JE: Where does he rank among second baseman by then? How many more Gold Gloves? How many doubles and homers does he have?

BB: I’m guessing less than you might think. Where does he rank right now for 9 years in NY?

JE: He’s 7th all-time in average.

BB: Okay. Like I said, his numbers in the Bronx are great. He won’t produce like that in Safeco, with diminishing skills and age.
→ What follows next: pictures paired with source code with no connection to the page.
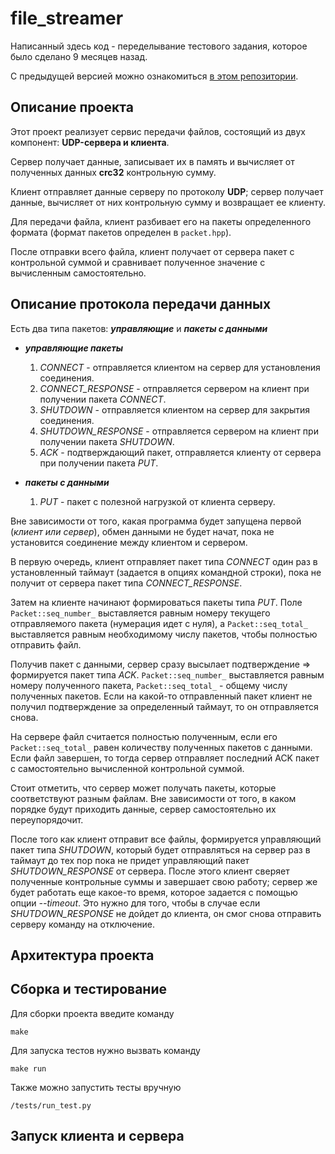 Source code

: # file_streamer

Написанный здесь код - переделывание тестового задания, которое было сделано 9 месяцев назад.

С предыдущей версией можно ознакомиться [в этом репозитории](https://github.com/dudelka/udp_server/).

## Описание проекта

Этот проект реализует сервис передачи файлов, состоящий из двух компонент: __UDP-сервера и клиента__.

Сервер получает данные, записывает их в память и вычисляет от полученных данных __crc32__ контрольную сумму.

Клиент отправляет данные серверу по протоколу __UDP__; сервер получает данные, вычисляет от них контрольную сумму и возвращает ее клиенту.

Для передачи файла, клиент разбивает его на пакеты определенного формата (формат пакетов определен в `packet.hpp`).

После отправки всего файла, клиент получает от сервера пакет с контрольной суммой и сравнивает полученное значение с вычисленным самостоятельно.

## Описание протокола передачи данных

Есть два типа пакетов: _**управляющие**_ и _**пакеты с данными**_

* **_управляющие пакеты_**
  1. _CONNECT_ - отправляется клиентом на сервер для установления соединения.
  2. _CONNECT_RESPONSE_ - отправляется сервером на клиент при получении пакета _CONNECT_.
  3. _SHUTDOWN_ - отправляется клиентом на сервер для закрытия соединения.
  4. _SHUTDOWN_RESPONSE_ - отправляется сервером на клиент при получении пакета _SHUTDOWN_.
  5. _ACK_ - подтверждающий пакет, отправляется клиенту от сервера при получении пакета _PUT_.

* _**пакеты с данными**_
  1. _PUT_ - пакет с полезной нагрузкой от клиента серверу.

Вне зависимости от того, какая программа будет запущена первой (_клиент или сервер_), обмен данными не будет начат, пока не установится соединение между клиентом и сервером.

В первую очередь, клиент отправляет пакет типа _CONNECT_ один раз в установленный таймаут (задается в опциях командной строки), пока не получит от сервера пакет типа _CONNECT_RESPONSE_.

Затем на клиенте начинают формироваться пакеты типа _PUT_. Поле `Packet::seq_number_` выставляется равным номеру текущего отправляемого пакета (нумерация идет с нуля), а `Packet::seq_total_` выставляется равным необходимому числу пакетов, чтобы полностью отправить файл.

Получив пакет с данными, сервер сразу высылает подтверждение => формируется пакет типа _ACK_. `Packet::seq_number_` выставляется равным номеру полученного пакета, `Packet::seq_total_` - общему числу полученных пакетов. Если на какой-то отправленный пакет клиент не получил подтверждение за определенный таймаут, то он отправляется снова.

На сервере файл считается полностью полученным, если его `Packet::seq_total_` равен количеству полученных пакетов с данными. Если файл завершен, то тогда сервер отправляет последний ACK пакет с самостоятельно вычисленной контрольной суммой.

Стоит отметить, что сервер может получать пакеты, которые соответствуют разным файлам. Вне зависимости от того, в каком порядке будут приходить данные, сервер самостоятельно их переупорядочит.

После того  как клиент отправит все файлы, формируется управляющий пакет типа _SHUTDOWN_, который будет отправляться на сервер раз в таймаут до тех пор пока не придет управляющий пакет _SHUTDOWN_RESPONSE_ от сервера. После этого клиент сверяет полученные контрольные суммы и завершает свою работу; сервер же будет работать еще какое-то время, которое задается с помощью опции _--timeout_. Это нужно для того, чтобы в случае если _SHUTDOWN_RESPONSE_ не дойдет до клиента, он смог снова отправить серверу команду на отключение.

## Архитектура проекта



## Сборка и тестирование

Для сборки проекта введите команду

```
make
```

Для запуска тестов нужно вызвать команду

```
make run
```

Также можно запустить тесты вручную

```
/tests/run_test.py
```

## Запуск клиента и сервера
Not gonna happen. If he’s not ‘roiding, he will go over the cliff, just like other great second baseman, except he’ll go faster because of the park he plays in, and the weak lineup he has around him. You couldn’t pitch around him in NY. He’d never see a pitch in Seattle if I was managing in the AL West.

JE: Ya did last year.

BB: Again, I’m willing to bet, he’ll finish his career as a sub .300 hitter, less than 3K hits, and nowhere near 500 home runs. And until Pedroia retires, he’s the media darling at second base and will get the Gold Glove.

JE: He won’t get 500 homers but you don’t need that at second base.

BB: No, and I’m also willing to bet he doesn’t sniff 400 home runs either. I’ll say .278 hitter, 2800 hits, 385 HRs

JE: His average will plummet by 23 points?

BB: And that’s if he leaves Seattle while still being productive.

JE: And with how many Gold Gloves?

BB: He’s on the wrong side of 30, and he’s not Tony Gwynn.

JE: If Bill Mazeroski can make it, Cano can too.

BB: 10-year deal, assuming Pedroia plays the same amount of time, and both stay relatively healthy, I’ll give him four GGs. How’s that working out for Jeff Kent and Craig Biggio?

JE: The Hall of Fame is a joke.

BB: Biggio has 3K and Kent has an MVP and ranks among the all-time leaders for 2B in bombs. Both on the outside looking in.

JE: Biggio will get in next year. Kent was a douche so no one votes for him.

BB: Kent had to deal with Bonds, so he gets a pass from me. How do you play clean for 20 years, have 3000 hits, play in a World Series, and not get in first ballot?

JE: Because no writer trusts anyone. They all should be in…Bonds, Clemens, all those guys.

BB: We’ll save that for another day!